La SECOT, anfitriona del séptimo
EFORT Travelling Fellowship

Por Joaquín Sánchez Sotelo


Fotografía del grupo de Fellows con el presidente de la SECOT y otros miembros de la Sociedad.

La Federación Europea de Asociaciones de Ortopedia y Traumatología (EFORT) organiza dos veces al año los denominados EFORT Travelling Fellowships. Son visitas de una semana de duración durante la cual una Sociedad miembro de la Federación acoge a uno o dos representantes de otras sociedades europeas, preferentemente residentes o cirujanos ortopédicos jóvenes, para mostrarles los aspectos más interesantes del desarrollo de la especialidad en el país anfitrión.

Nuestra Sociedad fue elegida para acoger la séptima de estas visitas, que tuvo lugar del 16 al 20 de noviembre con la participación de 24 cirujanos ortopédicos. La mayor parte de ellos provenían de Europa, si bien algunos miembros de países asiáticos, como Malasia y Filipinas, también formaron parte del grupo, enriqueciendo con su presencia la visita. Durante este Fellowship nuestros huéspedes visitaron los Departamentos de Cirugía Ortopédica y Traumatología de cinco hospitales representativos de Madrid y Barcelona.

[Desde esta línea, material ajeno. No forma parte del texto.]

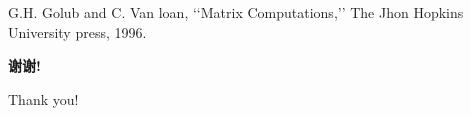 \documentclass[no-math, xcolor=table]{beamer} %
\begin{document}





\begin{thebibliography}{10} %
 G.H. Golub and C. Van loan,
 \newblock ‘‘Matrix Computations,’’
 \newblock The Jhon Hopkins University press, 1996.
\end{thebibliography}

\begin{frame}[c,plain]
\begin{center}
\Huge\color{red}\heiti\bfseries 谢\quad 谢!

  Thank you!
\end{center}
\end{frame}
\end{document}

El primer día tuvo lugar la visita al Hospital Niño Jesús de Madrid. Bajo la tutela del doctor Epeldegui se impartieron varias charlas de Ortopedia infantil, incluyendo temas como displasia de cadera, pie zambo y escoliosis. El día también incluyó una visita a las instalaciones del hospital y finalizó con una paella española en las dependencias del mismo.

La mañana siguiente la visita continuó en el Hospital 12 de Octubre. Bajo la dirección del profesor Resines el programa incluyó presentaciones tanto de Traumatología (fracturas de tobillo, muñeca y cadera, pseudoartrosis de húmero) como de Ortopedia (artroplastia de cadera y rodilla e intervención de Van Ness para el osteosarcoma).

El tercer dia los Fellows visitaron el Hospital La Paz. El profesor Munuera relató a nuestros visitantes las características más importantes del sistema nacional de formación postgraduada. Asimismo, varios miembros de

este Departamento presentaron comunicaciones sobre sus principales líneas de investigación básica y clínica: artroplastia de cadera, artroplastia de rodilla, propiocepción del ligamento cruzado anterior, Norian SRS en el tratamiento de las fracturas, alteraciones postraumáticas de la muñeca y aloinjertos tras resecciones tumorales masivas. El día también incluyó una visita a la Facultad de Medicina de la Universidad Autónoma de Madrid.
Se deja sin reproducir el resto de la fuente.